In Deuteronomy 7:3, 4, as the people of God stood at the entrance to the Promised Land, Moses forbade the people from marrying Canaanites. Moses said that if the people would allow intermarriage, the inevitable result would be that the Israelite young people would turn away from God and begin worshipping the gods of Canaan. The final result would be the judgment of God.
History proved Moses right. After God had established Israel in the Promised Land and after Joshua and the generation of his time had died, the new generation intermarried with the Canaanites still left in the land. They ignored the antithesis. Judges 3:6 says: "… and they took their daughters to themselves for wives, and their own daughters they gave to their sons; and they served their gods."
The inescapable result of marriage between the people of God and the people of the world was that the people of God ended up serving heathen gods. Of course! They had lost the battle when they ignored the antithesis. They were defeated the moment they compromised and embraced in marriage someone on the other side of the line God had drawn.
The sin of intermarriage has never been far from God's people. We read about it again in the last two chapters of Ezra. The Jews had spent 70 years in exile in Babylon. God had driven them away from his land. This was God's judgment against their sin of idolatry largely due to intermarriage. After 70 years God allowed them to come home again. Before long, many of the men had taken wives from among the heathen people who were living in the land. Ezra called them to repentance. They were a "holy race" which may not mix with "the peoples of the lands" (Ezra 9:2). The people recognized what they had done as sin before God.
The N.T. is consistent with the O.T. in this. The people of God are no longer restricted to one race, the Jews; however, God still has His people whom He calls holy. We are a chosen race, a holy nation, God's own people (1 Peter 2:9). Believers form the holy race. And the people of that holy race may not marry unbelievers.
In 2 Corinthians 6:14, Paul writes: "Do not be mismated with unbelievers." There is no more basic mating than marriage. Marriage is the primary relationship in life besides the one we have with the Lord Jesus Christ. A believer cannot marry an unbeliever because they have nothing in common.
You will submit the argument: "Who knows? Maybe I'll win her for Christ. Maybe God will use my relationship with her to bring her to the church." The problem with that argument is that it is based on "maybes." We don't build relationships on "maybes." We don't build relationships upon what we hope the hidden will of God might be. We build relationships on the revealed will of God, the Bible. And the Bible forbids believers marrying unbelievers.

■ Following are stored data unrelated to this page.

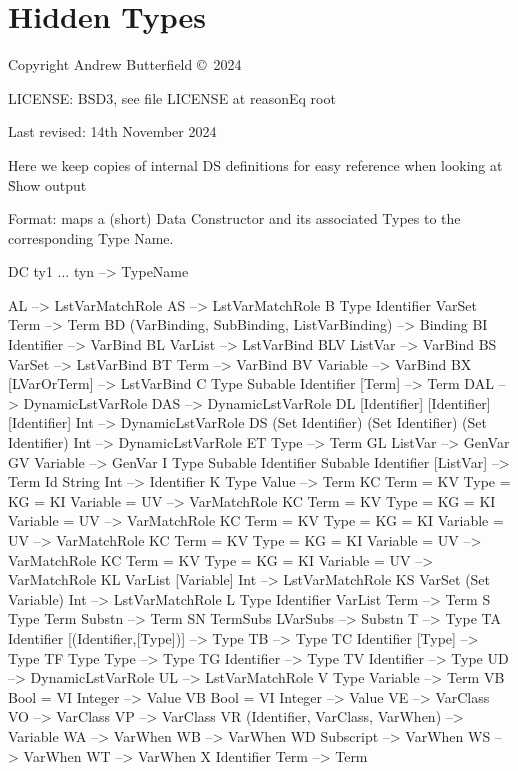 \chapter{Hidden Types}

Copyright  Andrew Butterfield \copyright\ 2024

LICENSE: BSD3, see file LICENSE at reasonEq root

Last revised: 14th November 2024

Here we keep copies of internal DS definitions
for easy reference when looking at \h{Show} output
\newpage

Format: maps a (short) Data Constructor and its associated Types to the corresponding Type Name.
\begin{code}
DC ty1 ... tyn -->  TypeName
\end{code}


\begin{code}
AL  -->  LstVarMatchRole
AS  -->  LstVarMatchRole
B Type Identifier VarSet Term  -->  Term
BD (VarBinding, SubBinding, ListVarBinding)  -->  Binding
BI Identifier  -->  VarBind
BL  VarList  -->  LstVarBind
BLV ListVar   -->  VarBind
BS  VarSet  -->  LstVarBind
BT Term  -->  VarBind
BV Variable   -->  VarBind
BX  [LVarOrTerm]   -->  LstVarBind
C Type Subable Identifier [Term]  -->  Term
DAL  -->  DynamicLstVarRole
DAS  -->  DynamicLstVarRole
DL [Identifier] [Identifier] [Identifier] Int  -->  DynamicLstVarRole
DS (Set Identifier) (Set Identifier) (Set Identifier) Int --> DynamicLstVarRole
ET Type   -->  Term
GL ListVar   -->  GenVar
GV Variable -->  GenVar
I Type Subable Identifier Subable Identifier [ListVar]  -->  Term
Id String Int  --> Identifier
K Type Value  -->  Term
KC Term = KV Type = KG = KI Variable = UV   -->  VarMatchRole
KC Term = KV Type = KG = KI Variable = UV   -->  VarMatchRole
KC Term = KV Type = KG = KI Variable = UV   -->  VarMatchRole
KC Term = KV Type = KG = KI Variable = UV   -->  VarMatchRole
KC Term = KV Type = KG = KI Variable = UV   -->  VarMatchRole
KL VarList [Variable] Int  -->  LstVarMatchRole
KS VarSet (Set Variable) Int  -->  LstVarMatchRole
L Type Identifier VarList Term  -->  Term
S Type Term Substn -->  Term
SN TermSubs LVarSubs   -->  Substn
T  -->  Type
TA Identifier [(Identifier,[Type])]  -->  Type
TB   -->  Type
TC Identifier [Type]  -->  Type
TF Type Type  -->  Type
TG Identifier -->  Type
TV Identifier  -->  Type
UD   -->  DynamicLstVarRole
UL   -->  LstVarMatchRole
V Type Variable  -->  Term
VB Bool = VI Integer   -->  Value
VB Bool = VI Integer   -->  Value
VE  -->  VarClass
VO  -->  VarClass
VP   -->  VarClass
VR (Identifier, VarClass, VarWhen)  -->  Variable
WA  -->  VarWhen
WB  -->  VarWhen
WD Subscript  -->  VarWhen
WS  -->  VarWhen
WT   -->  VarWhen
X Identifier Term  -->  Term
\end{code}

You will say: "But I can name you a dozen examples of cases where a believer married an unbeliever, and the unbeliever became a Christian. And today he's a strong member of the church. Some are even elders." So can I. Praise God for His sovereign mercy and grace! But we can both mention a dozen examples where it went the other way. Again, we do not build upon the unknown. We build upon the clear teaching of the Word of God.
Don't overestimate your ability to stand strong in the Christian faith while married to an unbeliever. Nehemiah, a contemporary of Ezra, pointed out to the people that King Solomon, a king endowed with the wisdom of God like none other, was led into the gross sin of idolatry by heathen wives. The command of Paul is appropriate: "Let anyone who thinks that he stands take heed lest he fall."
My young brothers and sisters, please maintain the antithesis in your lives. The line of separation which God has placed between you and the world demands that you make serious choices. You must make choices about how you are going to dress, what kind of work you are going to do, what you do for entertainment, who your friends will be. It certainly demands that you make a careful choice whom you will marry.